Dark Social Webseiten-Besucher

„Dark Social“-Traffic – direkter Traffic aus dem Nichts

Vielleicht ist Ihnen bei der Analyse der Webseitenstatistik Ihrer Seite aufgefallen, dass es einige direkte Besuche, deren Herkunft Sie nicht bestimmen können. „Direkte Besuche“ entstehen, wenn Nutzer einen Favoriten anklicken oder eine URL direkt in den Browser eingeben. Dies erscheint um so ungewöhnlicher, wenn es sich dabei um lange URLs handelt. Es scheint, als kommen die Besucher aus dem Dunklen Nichts des Internets. Daher auch der Begriff „Dark Social“, der nichts mit zwiespältigen Besuchern zu tun hat.

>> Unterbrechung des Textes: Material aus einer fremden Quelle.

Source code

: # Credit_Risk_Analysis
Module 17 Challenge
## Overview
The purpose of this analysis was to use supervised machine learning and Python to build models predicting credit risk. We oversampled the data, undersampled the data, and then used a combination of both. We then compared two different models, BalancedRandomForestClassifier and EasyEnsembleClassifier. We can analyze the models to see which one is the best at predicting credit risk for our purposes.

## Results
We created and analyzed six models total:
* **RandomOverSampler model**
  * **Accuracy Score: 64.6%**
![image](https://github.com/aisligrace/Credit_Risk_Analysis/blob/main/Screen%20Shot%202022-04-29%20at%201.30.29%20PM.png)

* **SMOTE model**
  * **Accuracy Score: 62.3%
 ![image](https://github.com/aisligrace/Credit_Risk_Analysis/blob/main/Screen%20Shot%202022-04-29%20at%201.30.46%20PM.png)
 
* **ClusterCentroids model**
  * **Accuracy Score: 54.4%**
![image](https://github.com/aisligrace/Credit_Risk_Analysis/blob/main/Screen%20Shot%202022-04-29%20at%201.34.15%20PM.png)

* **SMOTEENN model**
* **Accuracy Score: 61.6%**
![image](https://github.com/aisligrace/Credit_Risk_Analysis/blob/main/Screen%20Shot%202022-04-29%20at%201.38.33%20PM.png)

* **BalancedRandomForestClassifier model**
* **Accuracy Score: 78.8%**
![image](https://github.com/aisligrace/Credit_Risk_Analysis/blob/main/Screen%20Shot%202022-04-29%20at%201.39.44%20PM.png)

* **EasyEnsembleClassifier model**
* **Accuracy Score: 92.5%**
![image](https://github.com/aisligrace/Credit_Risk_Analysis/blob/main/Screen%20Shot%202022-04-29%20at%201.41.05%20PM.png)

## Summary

Links als persönliche Empfehlungen

Sicherlich bemühen Sie sich, in den Suchergebnissen bei Google und Co in die oberen Ränge zu gelangen. SEO ist enorm wichtig, um neue Nutzer und Kunden auf sich aufmerksam zu machen. Diese Maßnahme können Sie geschickt mit Social Media wie Facebook flankieren. Die meisten Nutzer folgen jedoch am ehsten persönlichen Empfehlungen aus dem Freundes- und Bekanntenkreis. Vermutlich haben auch Sie schon über Emails oder Chatprogramme wie Whatsapp und Facebook-Messenger Links erhalten. Diesen werden Sie vermutlich viel eher folgen, als wenn Sie einen Link in Facebook einer abonnierten Seite bekommen. Falls Sie diesen überhaupt in Ihrer Chronik sehen. Ebenso verhält es sich mit Suchergebnissen. Welcher der angezeigten Suchtreffer wirklich für Sie passend ist, kann Google nur erahnen. Ihre Bekannten wissen das sicher genauer, wenn Sie Ihnen einen Link zuschicken.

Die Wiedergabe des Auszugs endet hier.